Window functions *are* "regular" SQL ;)

select x,y,z
from (
   select x,y,z,
          min(y) over (partition by x) as min_y
   from the_table
) t
where y = min_y;

Instead of min() you could also use row_number() or dense_rank() to find the minimum value.

A solution without window functions could be something like:

select t1.x, t1.y, t1.z
from table t1
   join (select t2.x, min(t2.y) as min_y
         from the_table t2
         group by t2.x
   ) mt on mt.x = t1.x and mt.min_y = t1.y;

But I'm pretty sure the solution with the window function will perform better.





Re: Unique - first

From
Tom Lane
Date:
Thomas Kellerer <spam_eater@gmx.net> writes:
> Robert James wrote on 27.10.2013 14:04:
>> I have a table (x,y,z) - I'd like to take the rows with unique x
>> values - but, when more than one row have the same x value, I want the
>> one with the minimal z value.
>>
>> How can I do that? I can imagine doing it with window functions, but
>> also that regular SQL should be able to do it too.

> Window functions *are* "regular" SQL ;)

Indeed.  The only other easy way I know of involves SELECT DISTINCT ON
(see the "weather reports" example in the SELECT reference page); but
that is most definitely not standard SQL, it is a Postgres-ism.
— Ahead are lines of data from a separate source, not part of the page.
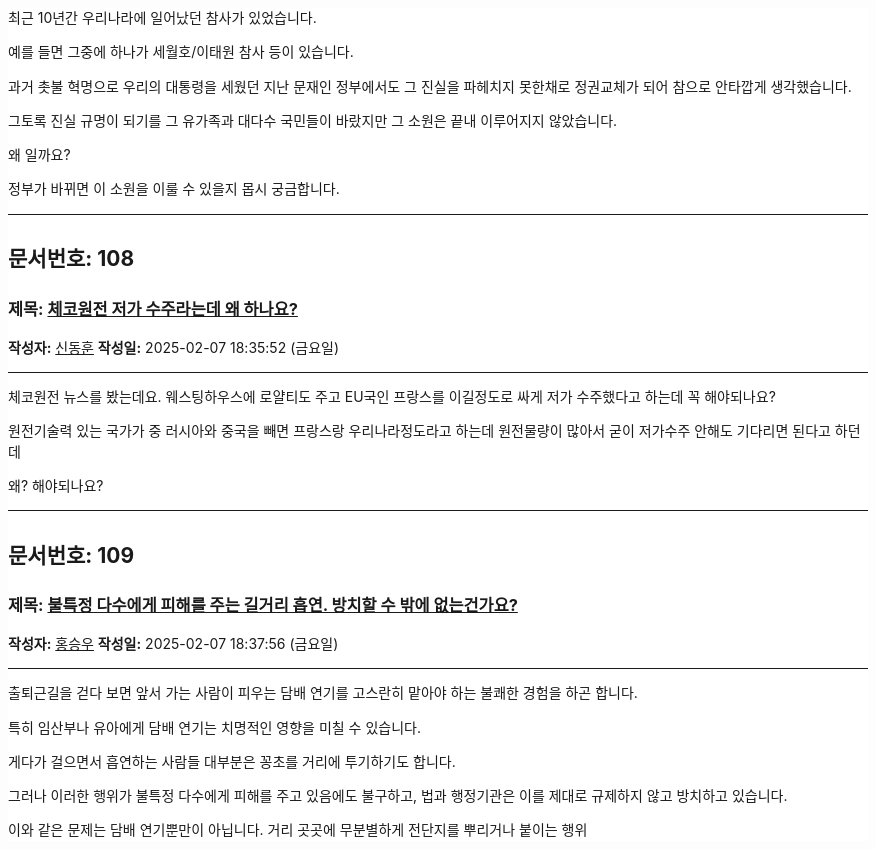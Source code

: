 
최근 10년간 우리나라에 일어났던 참사가 있었습니다.

예를 들면 그중에 하나가 세월호/이태원 참사 등이 있습니다.

과거 촛불 혁명으로 우리의 대통령을 세웠던 지난 문재인 정부에서도 그 진실을 파헤치지 못한채로 정권교체가 되어 참으로 안타깝게 생각했습니다.

그토록 진실 규명이 되기를 그 유가족과 대다수 국민들이 바랐지만 그 소원은 끝내 이루어지지 않았습니다.

왜 일까요?

정부가 바뀌면 이 소원을 이룰 수 있을지 몹시 궁금합니다.

---





## 문서번호: 108

### 제목: [체코원전 저가 수주라는데 왜 하나요?](https://q4all.kr/redirect/detail/efdb7e88-3a0c-4a1d-a951-e9e61c58e3c4)

**작성자:** [신동훈](https://q4all.kr/user/profile/179)
**작성일:** 2025-02-07 18:35:52 (금요일)

---

체코원전 뉴스를 봤는데요. 웨스팅하우스에 로얄티도 주고 EU국인 프랑스를 이길정도로 싸게 저가 수주했다고 하는데 꼭 해야되나요?

원전기술력 있는 국가가 중 러시아와 중국을 빼면 프랑스랑 우리나라정도라고 하는데 원전물량이 많아서 굳이 저가수주 안해도 기다리면 된다고 하던데

왜? 해야되나요?

---





## 문서번호: 109

### 제목: [불특정 다수에게 피해를 주는 길거리 흡연. 방치할 수 밖에 없는건가요?](https://q4all.kr/redirect/detail/79a1b4f9-3cff-43a0-8a06-16bdda6edf61)

**작성자:** [홍승우](https://q4all.kr/user/profile/177)
**작성일:** 2025-02-07 18:37:56 (금요일)

---

출퇴근길을 걷다 보면 앞서 가는 사람이 피우는 담배 연기를 고스란히 맡아야 하는 불쾌한 경험을 하곤 합니다.

특히 임산부나 유아에게 담배 연기는 치명적인 영향을 미칠 수 있습니다.

게다가 걸으면서 흡연하는 사람들 대부분은 꽁초를 거리에 투기하기도 합니다.

그러나 이러한 행위가 불특정 다수에게 피해를 주고 있음에도 불구하고, 법과 행정기관은 이를 제대로 규제하지 않고 방치하고 있습니다.

이와 같은 문제는 담배 연기뿐만이 아닙니다. 거리 곳곳에 무분별하게 전단지를 뿌리거나 붙이는 행위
> A solution without window functions could be something like:

> select t1.x, t1.y, t1.z
> from table t1
>    join (select t2.x, min(t2.y) as min_y
>          from the_table t2
>          group by t2.x
>    ) mt on mt.x = t1.x and mt.min_y = t1.y;

Note that this doesn't work unless x and y form a primary key, else you
get multiple join rows (or no join rows, if one is NULL).  In any case,
it's unlikely to be fast.

I think I've seen some even more esoteric solutions that use only
SQL-92-era features, but lack of caffeine prevents me from recalling them.
In any case, there's a good reason why we invented SELECT DISTINCT ON:
this is just not easy to do in minimal SQL.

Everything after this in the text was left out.